施策に国民の意思を適切に反映させる、変化の早い現代社会へ柔軟に対応する、そのような目的のためにデータ活用をしていきたいと思う一方、なかなか難しいと感じている自治体のご担当者様も多いのではないでしょうか。
よくある悩みとして、
・変化の早い社会をリアルタイムに把握する手段がない
・複数のトピックに跨った網羅的な調査が難しい
・どうやってデータを集め、分析をしていけばよいか方法が思いつかない
などが多く聞かれます。
そこで、今回1つの解決方法としてご紹介したいのが、
ヤフーのデータを活用して「簡易的に住民の関心を調査する」方法です。
■ヤフーのデータで住民の関心を調査する
ヤフーのデータを活用して、簡易的に住民の関心を調査する方法とはどういったものでしょうか。具体的には、ヤフーの検索データと位置情報データを使います。以上を駆使することで、市区町村単位など特定のエリアの居住者は、他のエリアと比較してどんなトピックに対し特徴的に関心を持っているのか?などを分析できるのです。
■他の市区町村と比較して分析する 〜兵庫県を例に〜
実際に、兵庫県を例に挙げて見てみたいと思います。兵庫県内の市区町村を対象に、「子育ての悩み」「資産運用」「社会問題」などの複数のカテゴリを設定して、各カテゴリにおける関心度を集計してランキング形式で可視化してみました。いくつかのカテゴリで、どの市区町村が最も関心度が高いか見てみましょう。
集計期間:2022年2月〜2023年2月
使用ツール:tableau(以下同様)
(カテゴリのスコアは、兵庫県内における関心度平均値を50とした時の相対的なスコアです。)
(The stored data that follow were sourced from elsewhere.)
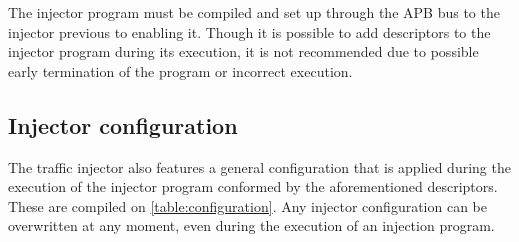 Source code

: The injector program must be compiled and set up through the APB bus to the injector previous to enabling it. 
Though it is possible to add descriptors to the injector program during its execution, it is not recommended due to possible early termination of the program 
or incorrect execution.


\subsection{Injector configuration}
\label{module desc-config}

The traffic injector also features a general configuration that is applied during the execution of the injector program conformed by the aforementioned 
descriptors. These are compiled on \autoref{table:configuration}. 
Any injector configuration can be overwritten at any moment, even during the execution of an injection program.

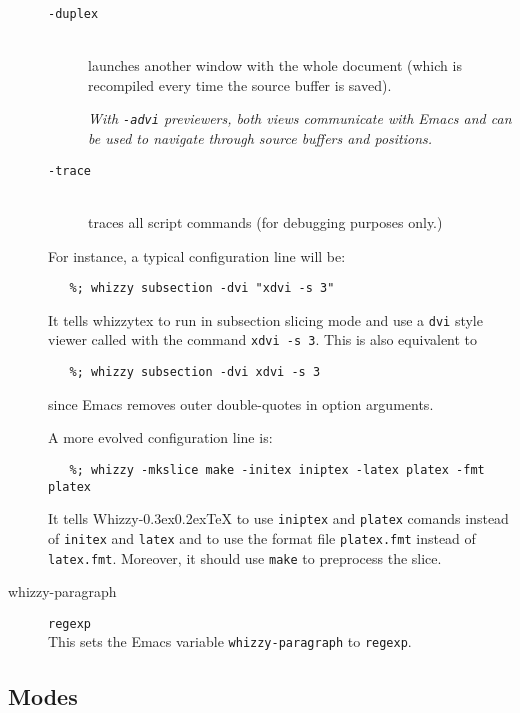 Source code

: \documentclass[12pt]{article}
\makeatletter
\let \lst \verb
\def \whizzy {{Whizzy\kern -0.3ex\raise 0.2ex\hbox{\let \@\relax\TeX}}}
\makeatother
\begin{document}
\begin{description}
\begin{description}
\item[\texttt{-duplex}]\indent\\
launches another window with the whole document (which is
recompiled every time the source buffer is saved).

{\em With \lst"-advi" previewers, both views  communicate with Emacs and can be
used to navigate through source buffers and positions.}

\item[\texttt{-trace}]\indent\\
traces all script commands (for debugging purposes only.)
\label{configuration.trace}

\end{description}

For instance, a typical configuration line will be:
\begin{verbatim}
   %; whizzy subsection -dvi "xdvi -s 3"
\end{verbatim}
It tells whizzytex to run in subsection slicing mode and use a \lst"dvi"
style viewer called with the command
\lst"xdvi -s 3". This is also equivalent to
\begin{verbatim}
   %; whizzy subsection -dvi xdvi -s 3
\end{verbatim}
since Emacs removes outer double-quotes in option arguments. 

A more evolved configuration line is:
\begin{verbatim}
   %; whizzy -mkslice make -initex iniptex -latex platex -fmt platex
\end{verbatim}
It tells {\whizzy} to use \lst"iniptex" and \lst"platex" comands instead
of \lst"initex" and \lst"latex" and to use the format file \lst"platex.fmt" 
instead of \lst"latex.fmt". Moreover, it should use \lst"make" to preprocess
the slice.

\item[whizzy-paragraph] \texttt{regexp}\\
This sets the Emacs variable \lst"whizzy-paragraph" to \texttt{regexp}.
\end{description} 


\subsection {Modes} 
\label {modes}
\end{document}
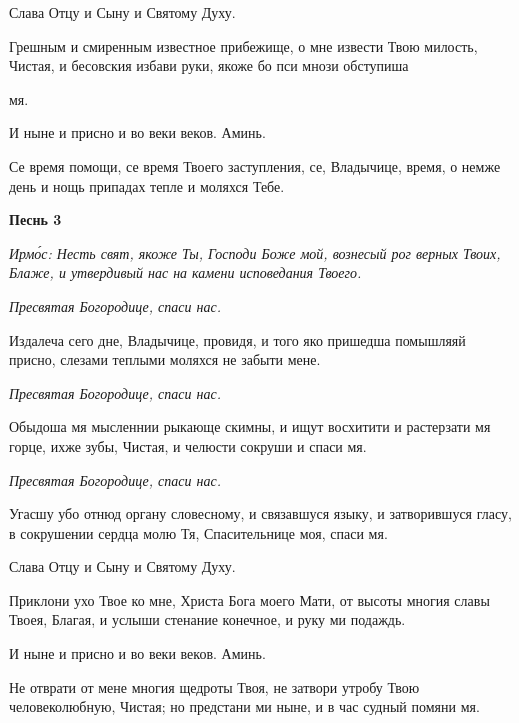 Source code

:    Слава Отцу и Сыну и Святому Духу.



   Грешным и смиренным известное прибежище, о мне извести Твою
милость, Чистая, и бесовския избави руки, якоже бо пси мнози обступиша

мя.



   И ныне и присно и во веки веков. Аминь.



   Се время помощи, се время Твоего заступления, се, Владычице, время, о
немже день и нощь припадах тепле и моляхся Тебе.



 

\bfseries Песнь 3\normalfont{}


 \itshape Ирмо́с:\normalfont{} Несть свят, якоже Ты, Господи Боже мой, вознесый рог верных Твоих,
Блаже, и утвердивый нас на камени исповедания Твоего.



 \itshape  Пресвятая Богородице, спаси нас.
\normalfont{}


   Издалеча сего дне, Владычице, провидя, и того яко пришедша
помышляяй присно, слезами теплыми моляхся не забыти мене.



 \itshape  Пресвятая Богородице, спаси нас.
\normalfont{}


   Обыдоша мя мысленнии рыкающе скимны, и ищут восхитити и
растерзати мя горце, ихже зубы, Чистая, и челюсти сокруши и спаси
мя.



 \itshape  Пресвятая Богородице, спаси нас.
\normalfont{}


   Угасшу убо отнюд органу словесному, и связавшуся языку, и
затворившуся гласу, в сокрушении сердца молю Тя, Спасительнице моя,
спаси мя.



   Слава Отцу и Сыну и Святому Духу.



   Приклони ухо Твое ко мне, Христа Бога моего Мати, от высоты
многия славы Твоея, Благая, и услыши стенание конечное, и руку ми
подаждь.



   И ныне и присно и во веки веков. Аминь.



   Не отврати от мене многия щедроты Твоя, не затвори утробу Твою
человеколюбную, Чистая; но предстани ми ныне, и в час судный помяни
мя.



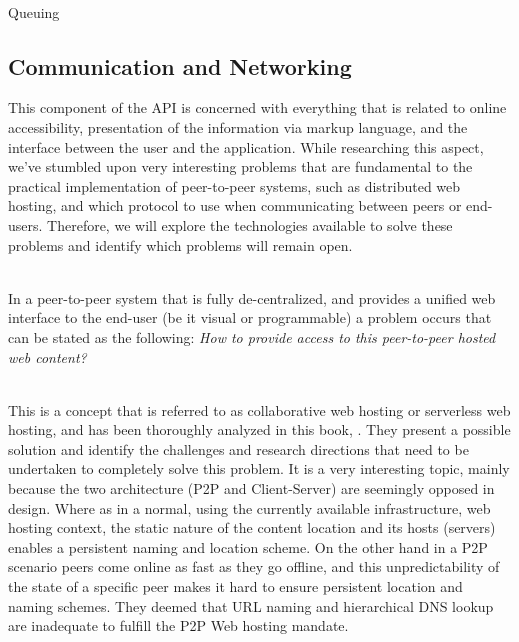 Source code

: \documentclass[11pt]{amsart}
\begin{document}
\begin{enumarate}
          \\ Queuing 
          
          \subsection{Communication and Networking}
          This component of the API is concerned with everything that is related to online
          accessibility, presentation of the information via markup language, and the
          interface between the user and the application. While researching this aspect,
          we've stumbled upon very interesting problems that are fundamental to the
          practical implementation of peer-to-peer systems, such as distributed web
          hosting, and which protocol to use when communicating between peers or
          end-users. Therefore, we will explore the technologies available to solve these
          problems and identify which problems will remain open.  
          
          \\ In a peer-to-peer system that is fully de-centralized, and provides a unified
          web interface to the end-user (be it visual or programmable) a problem occurs
          that can be stated as the following: \emph{How to provide access to this
            peer-to-peer hosted web content?}
          
          \\ This is a concept that is referred to as collaborative web hosting or
          serverless web hosting, and has been thoroughly analyzed in this book,
          \cite{ahmed2014collaborative}. They present a possible solution and identify the
          challenges and research directions that need to be undertaken to completely
          solve this problem. It is a very interesting topic, mainly because the two
          architecture (P2P and Client-Server) are seemingly opposed in design. Where as
          in a normal, using the currently available infrastructure, web hosting context,
          the static nature of the content location and its hosts (servers) enables a
          persistent naming and location scheme. On the other hand in a P2P scenario peers
          come online as fast as they go offline, and this unpredictability of the
          state of a specific peer makes it hard to ensure persistent location and
          naming schemes. They deemed that URL naming and hierarchical DNS lookup are
          inadequate to fulfill the P2P Web hosting mandate. 
          

\end{enumarate}
\end{document}
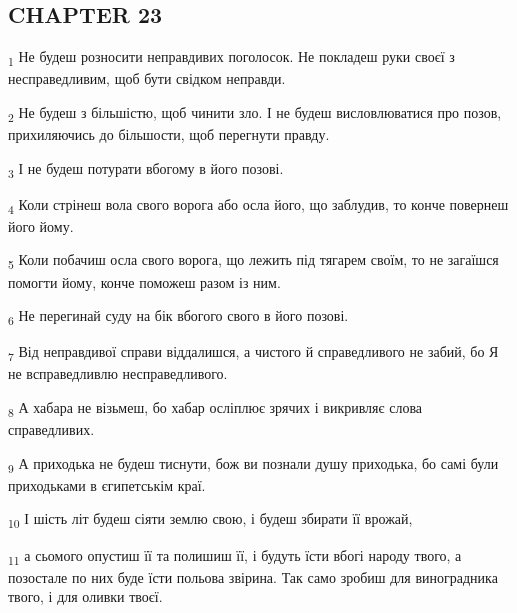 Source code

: \subsection{CHAPTER 23}
\begin{tcolorbox}
\textsubscript{1} Не будеш розносити неправдивих поголосок. Не покладеш руки своєї з несправедливим, щоб бути свідком неправди.
\end{tcolorbox}
\begin{tcolorbox}
\textsubscript{2} Не будеш з більшістю, щоб чинити зло. І не будеш висловлюватися про позов, прихиляючись до більшости, щоб перегнути правду.
\end{tcolorbox}
\begin{tcolorbox}
\textsubscript{3} І не будеш потурати вбогому в його позові.
\end{tcolorbox}
\begin{tcolorbox}
\textsubscript{4} Коли стрінеш вола свого ворога або осла його, що заблудив, то конче повернеш його йому.
\end{tcolorbox}
\begin{tcolorbox}
\textsubscript{5} Коли побачиш осла свого ворога, що лежить під тягарем своїм, то не загаїшся помогти йому, конче поможеш разом із ним.
\end{tcolorbox}
\begin{tcolorbox}
\textsubscript{6} Не перегинай суду на бік вбогого свого в його позові.
\end{tcolorbox}
\begin{tcolorbox}
\textsubscript{7} Від неправдивої справи віддалишся, а чистого й справедливого не забий, бо Я не всправедливлю несправедливого.
\end{tcolorbox}
\begin{tcolorbox}
\textsubscript{8} А хабара не візьмеш, бо хабар осліплює зрячих і викривляє слова справедливих.
\end{tcolorbox}
\begin{tcolorbox}
\textsubscript{9} А приходька не будеш тиснути, бож ви познали душу приходька, бо самі були приходьками в єгипетськім краї.
\end{tcolorbox}
\begin{tcolorbox}
\textsubscript{10} І шість літ будеш сіяти землю свою, і будеш збирати її врожай,
\end{tcolorbox}
\begin{tcolorbox}
\textsubscript{11} а сьомого опустиш її та полишиш її, і будуть їсти вбогі народу твого, а позостале по них буде їсти польова звірина. Так само зробиш для виноградника твого, і для оливки твоєї.
\end{tcolorbox}
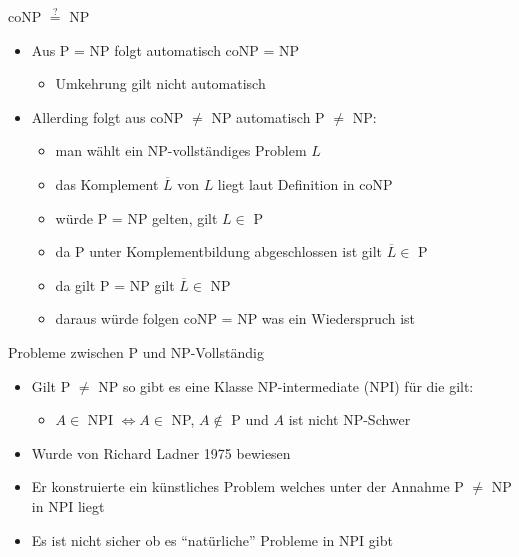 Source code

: \documentclass[ignorenonframetext,]{beamer}
\begin{document}
\begin{frame}{coNP $\stackrel{?}{=}$ NP}

\begin{itemize}
\itemsep1pt\parskip0pt
\item
  Aus P = NP folgt automatisch coNP = NP

  \begin{itemize}
  \itemsep1pt\parskip0pt
  \item
    Umkehrung gilt nicht automatisch
  \end{itemize}
\item
  Allerding folgt aus coNP $\neq$ NP automatisch P $\neq$ NP:

  \begin{itemize}
  \itemsep1pt\parskip0pt
  \item
    man wählt ein NP-vollständiges Problem $L$
  \item
    das Komplement $\overline{L}$ von $L$ liegt laut Definition in coNP
  \item
    würde P = NP gelten, gilt $L \in$ P
  \item
    da P unter Komplementbildung abgeschlossen ist gilt
    $\overline{L} \in$ P
  \item
    da gilt P = NP gilt $\overline{L} \in$ NP
  \item
    daraus würde folgen coNP = NP was ein Wiederspruch ist
  \end{itemize}
\end{itemize}

\end{frame}

\begin{frame}{Probleme zwischen P und NP-Vollständig}

\begin{itemize}
\itemsep1pt\parskip0pt
\item
  Gilt P $\neq$ NP so gibt es eine Klasse NP-intermediate (NPI) für die
  gilt:

  \begin{itemize}
  \itemsep1pt\parskip0pt
  \item
    $A \in$ NPI $\Leftrightarrow A \in$ NP, $A \notin$ P und $A$ ist
    nicht NP-Schwer
  \end{itemize}
\item
  Wurde von Richard Ladner 1975 bewiesen
\item
  Er konstruierte ein künstliches Problem welches unter der Annahme P
  $\neq$ NP in NPI liegt
\item
  Es ist nicht sicher ob es ``natürliche'' Probleme in NPI gibt
\end{itemize}

\end{frame}
\end{document}
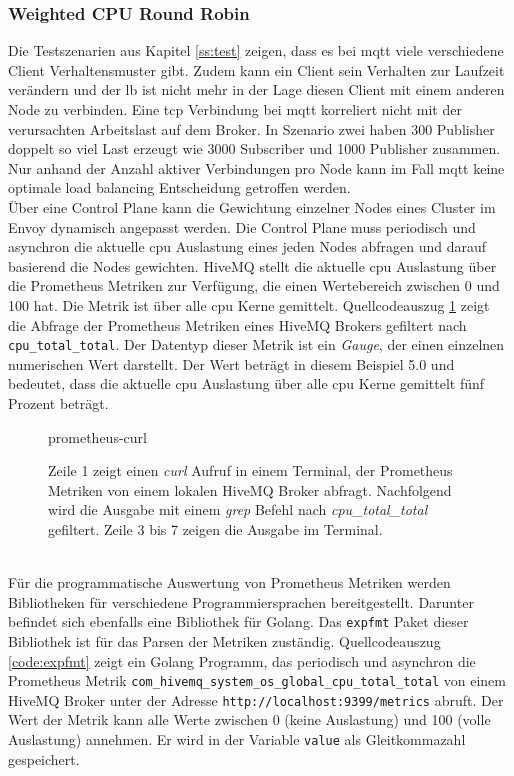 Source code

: \subsubsection{Weighted CPU Round Robin} \label{ss:weighted-cpu}
Die Testszenarien aus Kapitel \ref{ss:test} zeigen, dass es bei \ac{mqtt} viele verschiedene Client Verhaltensmuster gibt. Zudem kann ein Client sein Verhalten zur Laufzeit verändern und der \acl{lb} ist nicht mehr in der Lage diesen Client mit einem anderen Node zu verbinden.
Eine \ac{tcp} Verbindung bei \ac{mqtt} korreliert nicht mit der verursachten Arbeitslast auf dem Broker. In Szenario zwei haben 300 Publisher doppelt so viel Last erzeugt wie 3000 Subscriber und 1000 Publisher zusammen.
Nur anhand der Anzahl aktiver Verbindungen pro Node kann im Fall \ac{mqtt} keine optimale load balancing Entscheidung getroffen werden.
\\
Über eine Control Plane kann die Gewichtung einzelner Nodes eines Cluster im Envoy dynamisch angepasst werden.
Die Control Plane muss periodisch und asynchron die aktuelle \ac{cpu} Auslastung eines jeden Nodes abfragen und darauf basierend die Nodes gewichten.
HiveMQ stellt die aktuelle \ac{cpu} Auslastung über die Prometheus Metriken zur Verfügung, die einen Wertebereich zwischen 0 und 100 hat. Die Metrik ist über alle \ac{cpu} Kerne gemittelt.
Quellcodeauszug \ref{code:prometheus-curl} zeigt die Abfrage der Prometheus Metriken eines HiveMQ Brokers gefiltert nach \verb|cpu_total_total|. Der Datentyp dieser Metrik ist ein \textit{Gauge}, der einen einzelnen numerischen Wert darstellt.\cite{prometheusMetricTypesPrometheus} Der Wert beträgt in diesem Beispiel 5.0 und bedeutet, dass die aktuelle \ac{cpu} Auslastung über alle \ac{cpu} Kerne gemittelt fünf Prozent beträgt.
\begin{figure}
    {prometheus-curl}
    \caption{Zeile 1 zeigt einen \textit{curl} Aufruf in einem Terminal, der Prometheus Metriken von einem lokalen HiveMQ Broker abfragt. Nachfolgend wird die Ausgabe mit einem \textit{grep} Befehl nach \textit{cpu\_total\_total} gefiltert. Zeile 3 bis 7 zeigen die Ausgabe im Terminal.}
    \label{code:prometheus-curl}
\end{figure}
\\
Für die programmatische Auswertung von Prometheus Metriken werden Bibliotheken für verschiedene Programmiersprachen bereitgestellt. Darunter befindet sich ebenfalls eine Bibliothek für Golang. Das \verb|expfmt| Paket dieser Bibliothek ist für das Parsen der Metriken zuständig.\cite{ExpfmtPkgGo}
Quellcodeauszug \ref{code:expfmt} zeigt ein Golang Programm, das periodisch und asynchron die Prometheus Metrik \verb|com_hivemq_system_os_global_cpu_total_total| von einem HiveMQ Broker unter der Adresse \verb|http://localhost:9399/metrics| abruft. Der Wert der Metrik kann alle Werte zwischen 0 (keine Auslastung) und 100 (volle Auslastung) annehmen. Er wird in der Variable \verb|value| als Gleitkommazahl gespeichert.
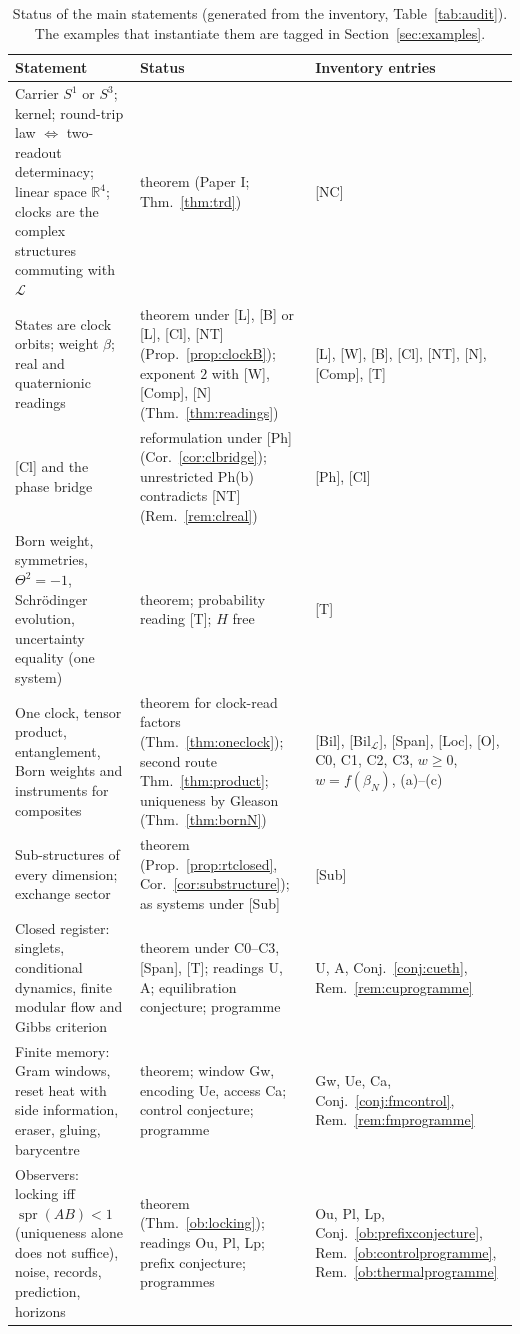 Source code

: \documentclass[aps,pra,onecolumn,superscriptaddress,nofootinbib,10pt]{revtex4-2}
\theoremstyle{definition}
\theoremstyle{remark}
\newcommand{\R}{\mathbb{R}}
\newcommand{\cL}{\mathcal{L}}
\begin{document}
\begin{table}[p]
\caption{Status of the main statements (generated from the inventory, Table~\ref{tab:audit}).  The examples that instantiate them are tagged in Section~\ref{sec:examples}.}
\label{tab:scope}
\footnotesize
\begin{tabular}{@{}p{}p{}p{}@{}}
\toprule
Statement & Status & Inventory entries\\
\midrule
{Carrier $S^1$ or $S^3$; kernel; round-trip law $\Leftrightarrow$ two-readout determinacy; linear space $\R^4$; clocks are the complex structures commuting with $\cL$} & theorem (Paper I; Thm.~\ref{thm:trd}) & [NC]\\
{States are clock orbits; weight $\beta$; real and quaternionic readings} & theorem under [L], [B] or [L], [Cl], [NT] (Prop.~\ref{prop:clockB}); exponent $2$ with [W], [Comp], [N] (Thm.~\ref{thm:readings}) & [L], [W], [B], [Cl], [NT], [N], [Comp], [T]\\
{[Cl] and the phase bridge} & reformulation under [Ph] (Cor.~\ref{cor:clbridge}); unrestricted Ph(b) contradicts [NT] (Rem.~\ref{rem:clreal}) & [Ph], [Cl]\\
{Born weight, symmetries, $\Theta^2=-1$, Schr\"odinger evolution, uncertainty equality (one system)} & theorem; probability reading [T]; $H$ free & [T]\\
{One clock, tensor product, entanglement, Born weights and instruments for composites} & theorem for clock-read factors (Thm.~\ref{thm:oneclock}); second route Thm.~\ref{thm:product}; uniqueness by Gleason (Thm.~\ref{thm:bornN}) & [Bil], [Bil$_\cL$], [Span], [Loc], [O], C0, C1, C2, C3, $w\ge0$, $w=f(\beta_N)$, (a)--(c)\\
{Sub-structures of every dimension; exchange sector} & theorem (Prop.~\ref{prop:rtclosed}, Cor.~\ref{cor:substructure}); as systems under [Sub] & [Sub]\\
{Closed register: singlets, conditional dynamics, finite modular flow and Gibbs criterion} & theorem under C0--C3, [Span], [T]; readings U, A; equilibration conjecture; programme & U, A, Conj.~\ref{conj:cueth}, Rem.~\ref{rem:cuprogramme}\\
{Finite memory: Gram windows, reset heat with side information, eraser, gluing, barycentre} & theorem; window Gw, encoding Ue, access Ca; control conjecture; programme & Gw, Ue, Ca, Conj.~\ref{conj:fmcontrol}, Rem.~\ref{rem:fmprogramme}\\
{Observers: locking iff $\operatorname{spr}(AB)<1$ (uniqueness alone does not suffice), noise, records, prediction, horizons} & theorem (Thm.~\ref{ob:locking}); readings Ou, Pl, Lp; prefix conjecture; programmes & Ou, Pl, Lp, Conj.~\ref{ob:prefixconjecture}, Rem.~\ref{ob:controlprogramme}, Rem.~\ref{ob:thermalprogramme}\\

\end{tabular}
\end{table}
\end{document}
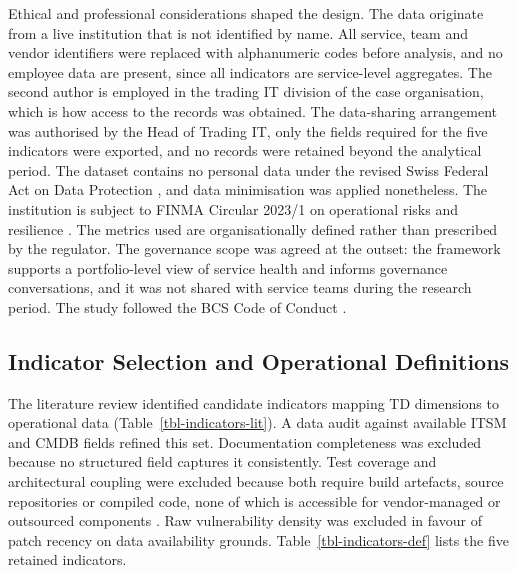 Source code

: \documentclass[
  authoryear,
  preprint]{elsarticle}
\begin{document}
Ethical and professional considerations shaped the design. The data
originate from a live institution that is not identified by name. All
service, team and vendor identifiers were replaced with alphanumeric
codes before analysis, and no employee data are present, since all
indicators are service-level aggregates. The second author is employed
in the trading IT division of the case organisation, which is how access
to the records was obtained. The data-sharing arrangement was authorised
by the Head of Trading IT, only the fields required for the five
indicators were exported, and no records were retained beyond the
analytical period. The dataset contains no personal data under the
revised Swiss Federal Act on Data Protection \citep{FederalActData2023},
and data minimisation was applied nonetheless. The institution is
subject to FINMA Circular 2023/1 on operational risks and resilience
\citep{finmaCircular202312024}. The metrics used are organisationally
defined rather than prescribed by the regulator. The governance scope
was agreed at the outset: the framework supports a portfolio-level view
of service health and informs governance conversations, and it was not
shared with service teams during the research period. The study followed
the BCS Code of Conduct \citep{CodeConductBCS2022}.

\subsection{Indicator Selection and Operational
Definitions}\label{sec-indicators}

The literature review identified candidate indicators mapping TD
dimensions to operational data (Table~\ref{tbl-indicators-lit}). A data
audit against available ITSM and CMDB fields refined this set.
Documentation completeness was excluded because no structured field
captures it consistently. Test coverage and architectural coupling were
excluded because both require build artefacts, source repositories or
compiled code, none of which is accessible for vendor-managed or
outsourced components
\citep{amanatidisEvaluatingAgreementTechnical2020}. Raw vulnerability
density was excluded in favour of patch recency on data availability
grounds. Table~\ref{tbl-indicators-def} lists the five retained
indicators.
\end{document}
まず「子育ての悩み」カテゴリをみると、明石市が最も関心度が高いことがわかります。
明石市は子育て支援の施策で有名なため、関心を持つ居住者が多いのも納得と言えますね。
次に「資産運用」カテゴリを見てみると、芦屋市が頭一つ飛び抜け、ついで神戸市灘区、西宮市がランキング上位になっていますね。特に芦屋市と西宮市は高級住宅街があり、資産運用に関心を持つような富裕層も多いと考えられます。
以上のように、ヤフーのデータを使うことで、「このカテゴリに対する関心を持っているのはどの地域の人なのか?」を抽出して分析することが可能です。
■自分の市区町村のカテゴリ別関心度を分析する 〜芦屋市を深堀り〜
特定の市区町村に焦点を当てて、「このエリアの居住者はどんなカテゴリに対して特徴的に関心を持っているのか」を分析することもできます。
先ほど取り上げた芦屋市を例にして、カテゴリ別の関心度を分析してみましょう。
上の図は、芦屋市内におけるカテゴリごとの関心度をランキング形式で可視化したものです。先ほどは他の市と比べて「資産運用」への関心度が高かった芦屋市ですが、芦屋市内のみに焦点を絞ったランキングをみると、実は「移住」カテゴリの関心が最も高いことが分かります。
なぜ芦屋市は移住カテゴリへの関心が高いのでしょうか?その理由も、データから仮説を立てることが可能です。
■検索キーワードを見てみると......
芦屋市の人々が調べた移住カテゴリの検索キーワードを見てみると、「田舎暮らし 物件」「スローライフ」の他に、海外移住や別荘などのワードがあることが分かります。ここから、田舎での生活への関心だけではなく、裕福なユーザーが別荘購入や海外の生活に関心を寄せているのでは......といった仮説が考えられます。
■子育てのカテゴリを掘り下げて分析する 〜明石市を深堀り〜
ここまでご紹介してきたような複数のカテゴリに対する関心の分析に加えて、一つのカテゴリのみに注目し、より掘り下げた分析をしていくこともできます。
たとえば、子育てを例に挙げてみましょう。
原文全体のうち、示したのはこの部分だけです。